CS 4550 Session 17

Session 17
Type Expressions and Type Checking

Where Are We?

We are now past the middle of the term on the calendar, and we have crossed over into the second half of the compiler project as well. After Project 3, your team has a parser that accepts syntactically legal Klein programs and produces abstract syntax trees for them. However, we know that your parser does not accept only legal programs, because the parser could not enforce requirements outside of the context-free grammar.

A road through a wooded area, trees on either side. The image is suffused in a beautiful green color, with sunlight filtering in from the left. — *Beautiful trees of green, not trees of abstract syntax.*

In Session 15 and Session 16, we began our discussion of semantic analysis, the phase of the compiler that determines whether a program "makes sense" according to the meanings of the language's constructs. It checks for elements of syntactic correctness that are beyond the capability of the parser and checks for elements of semantic correctness defined outside the grammar. Like syntactic analysis, semantic analysis also performs a pragmatic second task: annotating the AST with information that will assist in code generation.

Our primary focus for semantic analysis in this course is on type correctness, a semantic check that ensures variables, expressions, function calls, and statements behave in the ways specified by their types and the operations on them. That is our primary topic for the day.

Today, we look in more detail at the kind of type checking that a Klein compiler must do, in particular if expressions and functions. Then we will take a brief look back at the semantic checker for Fizzbuzz, to see what type checking looks like in code. This will finish our discussion of semantic analysis.

First, though, let's spend a few minutes thinking about the other parts of semantic analysis. That might be helpful, as your Klein semantic checker has to do more than type checking!

Quick Notes

Next session, we move onto the synthesis of target code in the TM assembly language. A short reading and lab exercise will prepare you to use the TM virtual machine. Be sure to work through the assignment before our next class!

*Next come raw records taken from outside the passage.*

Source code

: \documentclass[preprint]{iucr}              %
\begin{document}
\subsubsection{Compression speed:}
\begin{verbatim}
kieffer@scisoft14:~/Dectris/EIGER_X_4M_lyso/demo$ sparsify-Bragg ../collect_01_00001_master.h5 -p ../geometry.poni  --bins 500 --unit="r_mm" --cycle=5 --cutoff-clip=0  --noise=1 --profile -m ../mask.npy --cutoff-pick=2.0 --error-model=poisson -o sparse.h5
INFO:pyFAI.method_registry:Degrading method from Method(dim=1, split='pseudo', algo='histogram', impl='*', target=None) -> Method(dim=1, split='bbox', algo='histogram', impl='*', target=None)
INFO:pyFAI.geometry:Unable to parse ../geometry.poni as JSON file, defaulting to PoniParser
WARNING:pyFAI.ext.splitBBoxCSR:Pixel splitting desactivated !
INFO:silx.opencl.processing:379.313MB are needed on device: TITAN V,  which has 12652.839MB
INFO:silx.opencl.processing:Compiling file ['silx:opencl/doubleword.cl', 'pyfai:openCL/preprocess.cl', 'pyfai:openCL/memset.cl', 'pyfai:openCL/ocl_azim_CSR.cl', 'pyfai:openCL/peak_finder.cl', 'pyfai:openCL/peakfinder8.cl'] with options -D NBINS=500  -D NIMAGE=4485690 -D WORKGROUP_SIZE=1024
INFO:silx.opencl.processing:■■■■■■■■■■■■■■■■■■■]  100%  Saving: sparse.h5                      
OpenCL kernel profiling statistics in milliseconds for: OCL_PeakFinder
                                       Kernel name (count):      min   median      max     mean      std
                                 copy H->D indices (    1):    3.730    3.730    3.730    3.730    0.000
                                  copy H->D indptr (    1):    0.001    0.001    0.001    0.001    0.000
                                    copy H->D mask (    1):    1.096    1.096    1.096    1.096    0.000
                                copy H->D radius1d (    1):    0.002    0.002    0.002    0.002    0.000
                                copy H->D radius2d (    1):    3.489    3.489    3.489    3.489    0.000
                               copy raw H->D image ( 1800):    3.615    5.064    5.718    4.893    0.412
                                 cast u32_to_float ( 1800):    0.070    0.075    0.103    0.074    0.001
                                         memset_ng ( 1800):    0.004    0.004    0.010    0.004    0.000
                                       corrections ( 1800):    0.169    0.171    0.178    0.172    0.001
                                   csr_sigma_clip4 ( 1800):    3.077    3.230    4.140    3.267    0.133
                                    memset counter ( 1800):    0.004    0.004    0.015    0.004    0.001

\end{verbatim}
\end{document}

The slides for this session are available as a PDF file, if you'd like to see a brief version of the algorithms you will want to implement in your semantic checker.

Language Requirements Outside the Grammar

Part of verifying a program's semantic correctness is to show that the program satisfies all of the non-grammatical requirements of the language. Your assignment for Module 4 identifies at least five such requirements that can be found in the Klein language spec.

Three of the five deal with function names at the global level. We can implement each of these checks with a loop over the list of program definitions that make up the program. For example:

for f in list of function defs
    if f.name = "print"
       then addError("user-defined function named 'print'")

A similar loop can check to see if there is a function named 'main'. A third loop can check to see if all function names are unique.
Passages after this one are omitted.